Les micro-algues sont essentielles à l’équilibre de nos mers et océans ; elles constituent le premier maillon de la chaîne alimentaire dans les écosystèmes marins. Pourtant, parmi les milliers d’espèces connues, près de cent sont toxiques. En forte densité dans l’eau, elles peuvent contaminer la faune marine (destruction de stocks de poissons ou d’élevages conchylicoles), mais aussi provoquer certaines pathologies chez l’homme (via l’alimentation).

Ainsi, la start-up Microbia Environnement, créée en 2013 à Banyuls sur Mer, a élaboré un kit de détection des micro-algues en milieu marin, afin de prévenir ces risques toxiques dans les eaux marines et saumâtres. Cette jeune société a mis au point un outil simple, par une technique de biopuce, pour détecter et quantifier 40 espèces de micro-algues toxiques en seulement quatre heures, quand les autres procédés prennent habituellement 72 heures.

Microbia Environnement a récemment été récompensé au salon Pollutec à Lyon en décembre 2016 par le Trophée export des éco-entreprises. Il s’agit d’un nouveau succès pour les cofondatrices Delphine Guillebault et Carmem-Lara Manes, puisque la start-up s’était déjà vu décerner le prix Alfred Sauvy en novembre 2016 par le réseau des Cadres Catalans.

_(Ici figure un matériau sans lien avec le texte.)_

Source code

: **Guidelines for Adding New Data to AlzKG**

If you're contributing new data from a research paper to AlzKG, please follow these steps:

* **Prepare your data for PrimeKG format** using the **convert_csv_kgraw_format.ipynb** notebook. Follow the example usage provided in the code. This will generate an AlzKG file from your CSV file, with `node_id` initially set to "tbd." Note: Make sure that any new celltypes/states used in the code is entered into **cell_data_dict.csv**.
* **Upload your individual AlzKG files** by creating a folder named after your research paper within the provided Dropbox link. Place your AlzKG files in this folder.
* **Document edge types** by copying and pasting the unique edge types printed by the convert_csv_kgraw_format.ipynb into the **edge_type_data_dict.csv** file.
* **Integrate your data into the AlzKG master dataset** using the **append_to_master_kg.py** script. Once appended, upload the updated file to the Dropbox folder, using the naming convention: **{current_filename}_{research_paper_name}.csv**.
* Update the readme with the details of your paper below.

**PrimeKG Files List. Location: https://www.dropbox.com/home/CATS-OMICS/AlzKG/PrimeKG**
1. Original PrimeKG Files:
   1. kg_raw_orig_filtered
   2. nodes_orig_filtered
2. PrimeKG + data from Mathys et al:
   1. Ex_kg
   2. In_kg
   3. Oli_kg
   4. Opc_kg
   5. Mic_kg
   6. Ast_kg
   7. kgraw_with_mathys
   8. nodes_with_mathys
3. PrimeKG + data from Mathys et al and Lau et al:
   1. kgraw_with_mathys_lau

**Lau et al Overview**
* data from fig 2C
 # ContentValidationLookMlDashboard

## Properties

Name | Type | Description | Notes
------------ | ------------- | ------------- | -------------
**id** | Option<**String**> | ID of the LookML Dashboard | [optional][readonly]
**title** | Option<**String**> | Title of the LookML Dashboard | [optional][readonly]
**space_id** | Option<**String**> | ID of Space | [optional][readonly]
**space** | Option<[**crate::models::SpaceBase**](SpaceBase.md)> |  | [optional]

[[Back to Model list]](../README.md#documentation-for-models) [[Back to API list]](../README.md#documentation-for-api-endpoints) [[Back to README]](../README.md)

Cette innovation s’adresse avant tout aux professionnels de l’aquaculture et de la conchyliculture. Les autorités publiques sont aussi concernées : les micro-algues constituent de fait un enjeu de santé publique. Aussi, avec cet outil de gestion quotidienne de la qualité des eaux, Microbia aspire à devenir le leader mondial du diagnostic génétique en microbiologie environnementale dans les cinq prochaines années. La start-up des Pyrénées Orientales ne s’arrête pas à ce premier succès, puisque deux projets de R&D sont aussi à l’étude pour mettre au point des procédés d’évaluation de pollution des eaux marines.